======== RECORDED DATA ========

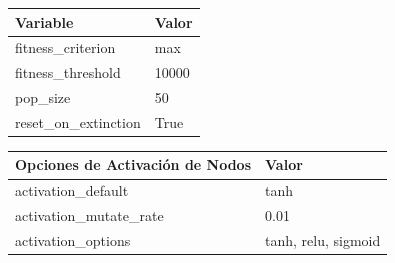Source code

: \documentclass[lettersize, journal]{IEEEtran}
\begin{document}
\begin{table}[H]
    \centering
    \label{tab:NEAT}
    \begin{tabular}{ll}
    \toprule
    \textbf{Variable} & \textbf{Valor} \\
    \midrule
    fitness\_criterion     & max \\
    fitness\_threshold     & 10000 \\
    pop\_size              & 50 \\
    reset\_on\_extinction  & True  \\
    \bottomrule
    \end{tabular}
    \vspace{0.5cm}
    

    \label{tab:DefaultGenome_1}
    \begin{tabular}{ll}
    \toprule
    \textbf{Opciones de Activación de Nodos} & \textbf{Valor} \\
    \midrule
    activation\_default       & tanh \\
    activation\_mutate\_rate  & 0.01 \\
    activation\_options       & tanh, relu, sigmoid \\
    \bottomrule
    \end{tabular}

\end{table}

    
\end{document}
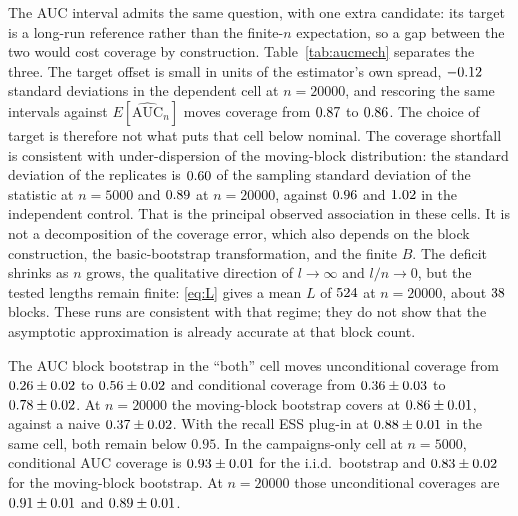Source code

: \documentclass[a4paper,fleqn]{cas-dc}
\newcommand{\tabwidth}{\columnwidth}
\newcommand{\tabbody}{\small\setlength{\tabcolsep}{3.5pt}\renewcommand{\arraystretch}{1.08}}
\newcommand{\fulltab}{\renewcommand{\tabwidth}{\textwidth}\tabbody}
\begin{document}
The AUC interval admits the same question, with one extra candidate: its target is a long-run
reference rather than the finite-$n$ expectation, so a gap between the two would cost coverage by
construction. Table~\ref{tab:aucmech} separates the three. The target offset is small in units of
the estimator's own spread, $-0.12$ standard deviations in the dependent cell at
$n{=}20000$, and rescoring the same intervals against $E[\widehat{\mathrm{AUC}}_n]$ moves coverage
from $0.87$ to $0.86$. The choice of target is therefore not what puts that
cell below nominal. The coverage shortfall is consistent with under-dispersion of the moving-block
distribution: the standard deviation of the replicates is $0.60$ of the sampling
standard deviation of the statistic at $n{=}5000$ and $0.89$ at $n{=}20000$, against
$0.96$ and $1.02$ in the independent control. That is the principal
observed association in these cells. It is not a decomposition of the coverage error, which also
depends on the block construction, the basic-bootstrap transformation, and the finite $B$. The
deficit shrinks as $n$ grows, the qualitative direction of $l\to\infty$ and $l/n\to0$, but the
tested lengths remain finite: \eqref{eq:L} gives a mean $L$ of $524$ at $n{=}20000$, about
$38$ blocks. These runs are consistent with that regime; they do not show that the
asymptotic approximation is already accurate at that block count.
\begin{table}[!t]
\centering
\caption{AUC diagnostics: target offset in units of the sampling standard deviation, the
moving-block bootstrap's spread relative to that standard deviation, and coverage scored against
the reference and against $E[\widehat{\mathrm{AUC}}_n]$. $R{=}300$, $B{=}200$, replicates with an
empty class dropped. From
\texttt{diagnostics/}\allowbreak\texttt{auc\_mechanics.csv}.}\label{tab:aucmech}
\fulltab

\end{table}


The AUC block bootstrap in the ``both'' cell moves unconditional coverage from $0.26\pm0.02$ to
$0.56\pm0.02$ and conditional coverage from $0.36\pm0.03$ to $0.78\pm0.02$. At
$n{=}20000$ the moving-block bootstrap covers at $0.86\pm0.01$, against a naive $0.37\pm0.02$.
With the recall ESS plug-in at $0.88\pm0.01$ in the same cell, both remain below $0.95$. In the
campaigns-only cell at $n{=}5000$, conditional AUC coverage is $0.93\pm0.01$ for the
i.i.d.\ bootstrap and $0.83\pm0.02$ for the moving-block bootstrap. At $n{=}20000$ those
unconditional coverages are $0.91\pm0.01$ and $0.89\pm0.01$.
\end{document}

========

## TASK INSTRUCTIONS
Only one number is wanted: how many lines of the listing above hold the word "tanh".

## WRITTEN REPLY
2